Die Orion Series ist eine Reihe anamorphotischer Festbrennweiten (Primes) des US-Herstellers Atlas Lens Co. Sie verwendet eine echte Front-Anamorphot-Gruppe und erzeugt einen klassischen anamorphotischen Look: ovales Bokeh, horizontale Streak-Flares, ausgeprägtes Focus-Breathing und einen charakteristischen Fall-off. Die Objektive sind besonders im unabhängigen und mittelbudgetierten Bereich verbreitet, weil sie einen anamorphotischen Look zu einem gegenüber etablierten Anamorphoten deutlich niedrigeren Preis bieten.

Neben der ursprünglichen Orion Series mit blaustichigen Flares gibt es die Silver Edition, deren Flares neutral ausfallen und ihre Farbe von der Lichtquelle am Set übernehmen.

Technische Daten

  • Optikkonzept: echte Front-Anamorphot-Gruppe (true front anamorphic)
  • Squeeze-Faktor: 2x
  • Maximale Lichtstärke: T2 bei den weitwinkligen und Standard-Brennweiten; längere Brennweiten sind lichtschwächer (z.
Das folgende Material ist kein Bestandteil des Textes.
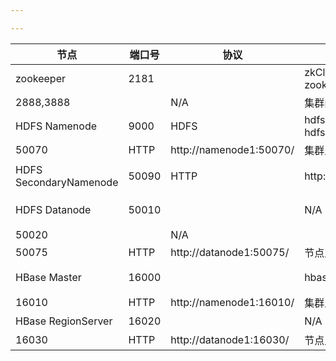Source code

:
 ```yaml
---

---
```


| 节点                     | 端口号   | 协议                      | 使用                                  | 说明             |
| ---------------------- | ----- | ----------------------- | ----------------------------------- | -------------- |
| zookeeper              | 2181  |                         | zkCli.sh -server zookeeper1:2181    | 客户端接入          |
| 2888,3888              |       | N/A                     | 集群内部通讯                              |                |
| HDFS Namenode          | 9000  | HDFS                    | hdfs dfs -ls hdfs://namenode1:9000/ | 客户端接入          |
| 50070                  | HTTP  | http://namenode1:50070/ | 集群监控                                |                |
| HDFS SecondaryNamenode | 50090 | HTTP                    | http://namenode1:50090/             | secondary监控    |
| HDFS Datanode          | 50010 |                         | N/A                                 | 客户端接入/其他节点接入   |
| 50020                  |       | N/A                     |                                     |                |
| 50075                  | HTTP  | http://datanode1:50075/ | 节点监控                                |                |
| HBase Master           | 16000 |                         | hbase-client-1.x.x.jar              | RegionServer接入 |
| 16010                  | HTTP  | http://namenode1:16010/ | 集群监控                                |                |
| HBase RegionServer     | 16020 |                         | N/A                                 | 客户端接入          |
| 16030                  | HTTP  | http://datanode1:16030/ | 节点监控                                |                |


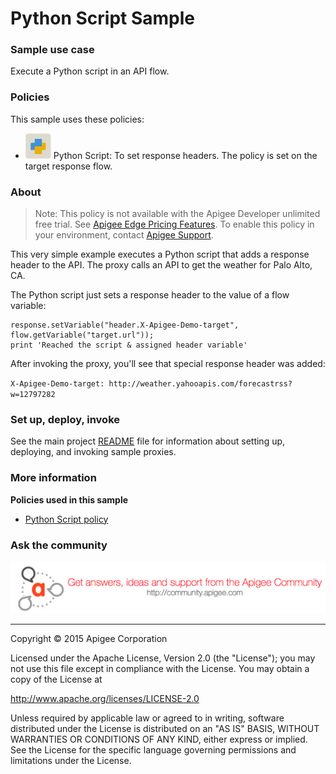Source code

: # Python Script Sample

### Sample use case

Execute a Python script in an API flow. 

### Policies 

This sample uses these policies: 

* ![alt text](../../images/icon_policy_python.jpg "Python Script policy") Python Script: To set response headers. The policy is set on the target response flow.
 

### About

>Note: This policy is not available with the Apigee Developer unlimited free trial. See [Apigee Edge Pricing Features](http://apigee.com/about/pricing/apigee-edge-pricing-features). To enable this policy in your environment, contact [Apigee Support](https://community.apigee.com/content/apigee-customer-support).

This very simple example executes a Python script that adds a response header to the API. The proxy calls an API to get the weather for Palo Alto, CA.

The Python script just sets a response header to the value of a flow variable:

```
response.setVariable("header.X-Apigee-Demo-target", flow.getVariable("target.url"));
print 'Reached the script & assigned header variable' 
```

After invoking the proxy, you'll see that special response header was added:

`X-Apigee-Demo-target: http://weather.yahooapis.com/forecastrss?w=12797282`


### Set up, deploy, invoke

See the main project [README](../../README.md) file for information about setting up, deploying, and invoking sample proxies. 


### More information

**Policies used in this sample**

* [Python Script policy](http://apigee.com/docs/api-services/reference/python-script-policy)

### Ask the community

[![alt text](../../images/apigee-community.png "Apigee Community is a great place to ask questions and find answers about developing API proxies. ")](https://community.apigee.com?via=github)

---

Copyright © 2015 Apigee Corporation

Licensed under the Apache License, Version 2.0 (the "License"); you may not use
this file except in compliance with the License. You may obtain a copy
of the License at

http://www.apache.org/licenses/LICENSE-2.0

Unless required by applicable law or agreed to in writing, software
distributed under the License is distributed on an "AS IS" BASIS,
WITHOUT WARRANTIES OR CONDITIONS OF ANY KIND, either express or implied.
See the License for the specific language governing permissions and
limitations under the License.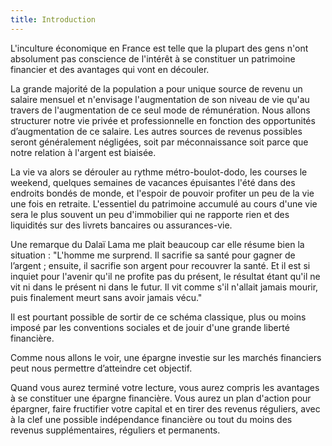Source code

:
 ```yaml
---
title: Introduction
---
```


L'inculture économique en France est telle que la plupart des gens n'ont absolument pas conscience de l'intérêt à se constituer un patrimoine financier et des avantages qui vont en découler.

La grande majorité de la population a pour unique source de revenu un salaire mensuel et n'envisage l'augmentation de son niveau de vie qu'au travers de l'augmentation de ce seul mode de rémunération. Nous allons structurer notre vie privée et professionnelle en fonction des opportunités d’augmentation de ce salaire. Les autres sources de revenus possibles seront généralement négligées, soit par méconnaissance soit parce que notre relation à l'argent est biaisée.

La vie va alors se dérouler au rythme métro-boulot-dodo, les courses le weekend, quelques semaines de vacances épuisantes l'été dans des endroits bondés de monde, et l'espoir de pouvoir profiter un peu de la vie une fois en retraite. L'essentiel du patrimoine accumulé au cours d'une vie sera le plus souvent un peu d'immobilier qui ne rapporte rien et des liquidités sur des livrets bancaires ou assurances-vie.

Une remarque du Dalaï Lama me plait beaucoup car elle résume bien la situation : "L'homme me surprend. Il sacrifie sa santé pour gagner de l’argent ; ensuite, il sacrifie son argent pour recouvrer la santé. Et il est si inquiet pour l'avenir qu'il ne profite pas du présent, le résultat étant qu'il ne vit ni dans le présent ni dans le futur. Il vit comme s'il n'allait jamais mourir, puis finalement meurt sans avoir jamais vécu."

Il est pourtant possible de sortir de ce schéma classique, plus ou moins imposé par les conventions sociales et de jouir d'une grande liberté financière.

Comme nous allons le voir, une épargne investie sur les marchés financiers peut nous permettre d’atteindre cet objectif.

Quand vous aurez terminé votre lecture, vous aurez compris les avantages à se constituer une épargne financière. Vous aurez un plan d'action pour épargner, faire fructifier votre capital et en tirer des revenus réguliers, avec à la clef une possible indépendance financière ou tout du moins des revenus supplémentaires, réguliers et permanents.
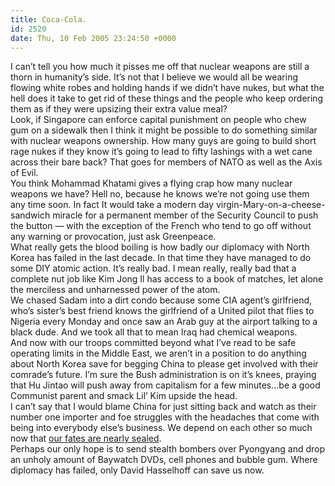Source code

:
 ```yaml
---
title: Coca-Cola.
id: 2520
date: Thu, 10 Feb 2005 23:24:50 +0000
---
```


I can’t tell you how much it pisses me off that nuclear weapons are still a thorn in humanity’s side. It’s not that I believe we would all be wearing flowing white robes and holding hands if we didn’t have nukes, but what the hell does it take to get rid of these things and the people who keep ordering them as if they were upsizing their extra value meal?  
 Look, if Singapore can enforce capital punishment on people who chew gum on a sidewalk then I think it might be possible to do something similar with nuclear weapons ownership. How many guys are going to build short rage nukes if they know it’s going to lead to fifty lashings with a wet cane across their bare back? That goes for members of <span class="caps">NATO</span> as well as the Axis of Evil.  
 You think Mohammad Khatami gives a flying crap how many nuclear weapons we have? Hell no, because he knows we’re not going use them any time soon. In fact It would take a modern day virgin-Mary-on-a-cheese-sandwich miracle for a permanent member of the Security Council to push the button — with the exception of the French who tend to go off without any warning or provocation, just ask Greenpeace.  
 What really gets the blood boiling is how badly our diplomacy with North Korea has failed in the last decade. In that time they have managed to do some <span class="caps">DIY</span> atomic action. It’s really bad. I mean really, really bad that a complete nut job like Kim Jong Il has access to a book of matches, let alone the merciless and unharnessed power of the atom.  
 We chased Sadam into a dirt condo because some <span class="caps">CIA</span> agent’s girlfriend, who’s sister’s best friend knows the girlfriend of a United pilot that flies to Nigeria every Monday and once saw an Arab guy at the airport talking to a black dude. And we took all that to mean Iraq had chemical weapons.  
 And now with our troops committed beyond what I’ve read to be safe operating limits in the Middle East, we aren’t in a position to do anything about North Korea save for begging China to please get involved with their comrade’s future. I’m sure the Bush administration is on it’s knees, praying that Hu Jintao will push away from capitalism for a few minutes…be a good Communist parent and smack Lil’ Kim upside the head.  
 I can’t say that I would blame China for just sitting back and watch as their number one importer and foe struggles with the headaches that come with being into everybody else’s business. We depend on each other so much now that [our fates are nearly sealed](http://www.wal-martchina.com/english/walmart/wminchina.htm).  
 Perhaps our only hope is to send stealth bombers over Pyongyang and drop an unholy amount of Baywatch <span class="caps">DVD</span>s, cell phones and bubble gum. Where diplomacy has failed, only David Hasselhoff can save us now.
B. T2.2/T3.2)
  • Blende: 14-Lamellen-Iris
  • Frontdurchmesser: 114 mm bei der Standard-Brennweitenreihe (einzelne extreme Brennweiten weichen ab)
  • Anschlüsse: PL und EF
EigenschaftAngabe
Squeeze2x
Lichtstärke (Kernreihe)T2
Blendenlamellen14
Frontdurchmesser (Standardreihe)114 mm
MountsPL, EF

Brennweiten

Die Serie wurde im Lauf der Zeit erweitert und umfasst eine breite Palette von Weitwinkel bis Tele, darunter unter anderem 32, 40, 50, 65, 80 und 100 mm als ursprüngliches Kernset sowie ergänzende Brennweiten wie 18, 21, 25, 135 und 200 mm. Die Brennweiten teilen einheitliche Gehäuseabmessungen sowie standardisierte Fokus- und Blendenzahnkränze, was den Wechsel im laufenden Dreh erleichtert.

Einsatz am Set

Die Orion-Objektive werden für 2x-anamorphotische Aufnahmen eingesetzt und liefern im Resultat das breite Bildformat (typisch um 2.39:1) mit den signaturetypischen ovalen Unschärfekreisen und horizontalen Flares. Wegen des großen Frontdurchmessers der Standardreihe (114 mm) eignen sie sich für gängige Clip-on-Matteboxen. Da es sich um Front-Anamorphoten handelt, treten die anamorphotischen Effekte (Bokeh-Form, Atmen, Flares) bereits optisch im Bild auf und müssen nicht in der Postproduktion simuliert werden.